▶ [Record set]

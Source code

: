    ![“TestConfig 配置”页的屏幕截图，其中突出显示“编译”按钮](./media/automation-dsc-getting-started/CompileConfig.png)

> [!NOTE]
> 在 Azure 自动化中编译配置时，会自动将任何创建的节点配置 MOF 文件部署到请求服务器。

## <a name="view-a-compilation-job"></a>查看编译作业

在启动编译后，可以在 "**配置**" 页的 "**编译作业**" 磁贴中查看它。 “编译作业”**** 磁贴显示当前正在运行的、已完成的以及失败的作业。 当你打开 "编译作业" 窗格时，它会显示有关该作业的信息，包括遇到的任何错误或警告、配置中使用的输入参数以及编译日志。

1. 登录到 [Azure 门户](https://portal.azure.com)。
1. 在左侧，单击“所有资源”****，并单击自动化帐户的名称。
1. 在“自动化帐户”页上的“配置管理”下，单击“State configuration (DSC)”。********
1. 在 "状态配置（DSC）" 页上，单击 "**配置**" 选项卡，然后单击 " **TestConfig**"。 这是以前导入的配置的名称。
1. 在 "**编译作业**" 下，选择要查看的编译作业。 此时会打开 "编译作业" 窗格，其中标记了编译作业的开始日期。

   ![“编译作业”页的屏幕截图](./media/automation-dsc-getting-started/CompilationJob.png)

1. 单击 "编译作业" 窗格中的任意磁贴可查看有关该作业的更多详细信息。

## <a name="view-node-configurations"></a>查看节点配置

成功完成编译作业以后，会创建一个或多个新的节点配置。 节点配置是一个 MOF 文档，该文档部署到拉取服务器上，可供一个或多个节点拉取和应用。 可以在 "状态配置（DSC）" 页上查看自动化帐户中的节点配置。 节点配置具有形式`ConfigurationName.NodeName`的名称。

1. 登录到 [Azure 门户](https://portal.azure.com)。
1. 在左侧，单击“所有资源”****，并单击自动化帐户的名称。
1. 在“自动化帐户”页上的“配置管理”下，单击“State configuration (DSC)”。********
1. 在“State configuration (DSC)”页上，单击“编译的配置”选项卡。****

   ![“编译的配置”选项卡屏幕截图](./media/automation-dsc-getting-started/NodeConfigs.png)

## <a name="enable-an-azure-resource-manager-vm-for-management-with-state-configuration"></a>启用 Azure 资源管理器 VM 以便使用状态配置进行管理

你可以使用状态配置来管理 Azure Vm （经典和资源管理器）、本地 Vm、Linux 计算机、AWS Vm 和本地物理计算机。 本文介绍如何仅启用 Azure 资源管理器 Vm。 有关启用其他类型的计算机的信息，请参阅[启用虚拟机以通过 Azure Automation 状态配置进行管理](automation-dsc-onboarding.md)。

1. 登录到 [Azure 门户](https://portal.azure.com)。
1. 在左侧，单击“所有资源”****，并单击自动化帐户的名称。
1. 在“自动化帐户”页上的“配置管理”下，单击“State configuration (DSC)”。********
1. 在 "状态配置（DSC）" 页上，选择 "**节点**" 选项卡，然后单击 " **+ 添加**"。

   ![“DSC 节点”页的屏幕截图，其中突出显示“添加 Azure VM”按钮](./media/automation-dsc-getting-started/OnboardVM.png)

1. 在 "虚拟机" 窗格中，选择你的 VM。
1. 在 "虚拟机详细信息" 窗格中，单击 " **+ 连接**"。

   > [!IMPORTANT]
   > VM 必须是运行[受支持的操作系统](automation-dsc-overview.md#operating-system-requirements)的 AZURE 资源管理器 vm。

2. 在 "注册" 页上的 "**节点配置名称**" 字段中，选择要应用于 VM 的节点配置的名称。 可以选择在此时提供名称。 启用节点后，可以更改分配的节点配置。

--

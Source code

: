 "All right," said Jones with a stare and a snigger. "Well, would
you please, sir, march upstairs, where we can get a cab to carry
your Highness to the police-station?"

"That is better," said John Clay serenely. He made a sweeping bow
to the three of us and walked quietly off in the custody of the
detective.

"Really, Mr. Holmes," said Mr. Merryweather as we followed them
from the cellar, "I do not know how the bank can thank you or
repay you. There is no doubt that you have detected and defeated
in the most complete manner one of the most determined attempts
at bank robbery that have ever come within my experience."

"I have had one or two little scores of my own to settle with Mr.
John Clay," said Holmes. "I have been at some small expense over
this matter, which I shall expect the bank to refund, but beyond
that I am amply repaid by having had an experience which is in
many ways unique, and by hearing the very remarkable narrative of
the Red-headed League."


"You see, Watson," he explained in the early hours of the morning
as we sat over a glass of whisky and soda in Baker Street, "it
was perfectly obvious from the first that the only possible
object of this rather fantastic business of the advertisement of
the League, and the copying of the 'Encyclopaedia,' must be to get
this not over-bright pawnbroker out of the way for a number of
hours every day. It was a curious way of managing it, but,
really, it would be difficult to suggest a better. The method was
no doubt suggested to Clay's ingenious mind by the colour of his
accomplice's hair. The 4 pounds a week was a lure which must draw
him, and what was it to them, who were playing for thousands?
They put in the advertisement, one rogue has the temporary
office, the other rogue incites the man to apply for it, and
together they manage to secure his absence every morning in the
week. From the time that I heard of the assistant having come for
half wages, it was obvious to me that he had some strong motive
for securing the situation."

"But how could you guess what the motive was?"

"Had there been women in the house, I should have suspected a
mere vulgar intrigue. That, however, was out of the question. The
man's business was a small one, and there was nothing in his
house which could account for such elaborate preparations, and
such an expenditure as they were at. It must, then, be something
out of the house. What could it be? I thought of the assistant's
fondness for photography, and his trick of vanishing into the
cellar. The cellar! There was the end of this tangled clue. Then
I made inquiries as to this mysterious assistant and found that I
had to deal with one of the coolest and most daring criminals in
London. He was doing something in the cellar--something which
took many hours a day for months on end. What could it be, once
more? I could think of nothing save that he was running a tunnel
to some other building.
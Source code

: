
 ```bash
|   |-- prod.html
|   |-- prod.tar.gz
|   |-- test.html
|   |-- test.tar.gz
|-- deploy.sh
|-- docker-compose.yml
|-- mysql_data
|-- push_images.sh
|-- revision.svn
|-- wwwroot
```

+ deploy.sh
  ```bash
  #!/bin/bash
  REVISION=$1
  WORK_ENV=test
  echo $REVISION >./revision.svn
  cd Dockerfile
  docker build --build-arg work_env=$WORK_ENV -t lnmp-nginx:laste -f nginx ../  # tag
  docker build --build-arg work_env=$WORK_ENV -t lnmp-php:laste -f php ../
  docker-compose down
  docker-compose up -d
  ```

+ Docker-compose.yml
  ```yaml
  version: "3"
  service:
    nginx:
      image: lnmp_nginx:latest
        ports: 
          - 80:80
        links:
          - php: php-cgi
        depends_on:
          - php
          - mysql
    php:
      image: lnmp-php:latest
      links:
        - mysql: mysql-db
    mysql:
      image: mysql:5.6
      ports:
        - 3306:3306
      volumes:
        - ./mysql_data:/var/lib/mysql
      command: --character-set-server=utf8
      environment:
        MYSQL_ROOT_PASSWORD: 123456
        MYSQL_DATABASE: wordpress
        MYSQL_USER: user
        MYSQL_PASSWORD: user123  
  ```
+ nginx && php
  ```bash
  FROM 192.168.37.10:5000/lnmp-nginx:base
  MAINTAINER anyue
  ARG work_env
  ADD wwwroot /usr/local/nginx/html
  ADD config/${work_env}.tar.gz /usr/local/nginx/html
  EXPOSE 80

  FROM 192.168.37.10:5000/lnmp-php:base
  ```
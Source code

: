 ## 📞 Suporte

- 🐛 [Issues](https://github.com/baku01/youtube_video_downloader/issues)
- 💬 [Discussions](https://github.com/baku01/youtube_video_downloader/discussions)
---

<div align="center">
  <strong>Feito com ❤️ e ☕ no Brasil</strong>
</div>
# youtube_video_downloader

▶ [Task item]
Return each line of the material in which the string "compose" can be found.

▶ [Worked solution]
|-- docker-compose.yml
  docker-compose down
  docker-compose up -d
+ Docker-compose.yml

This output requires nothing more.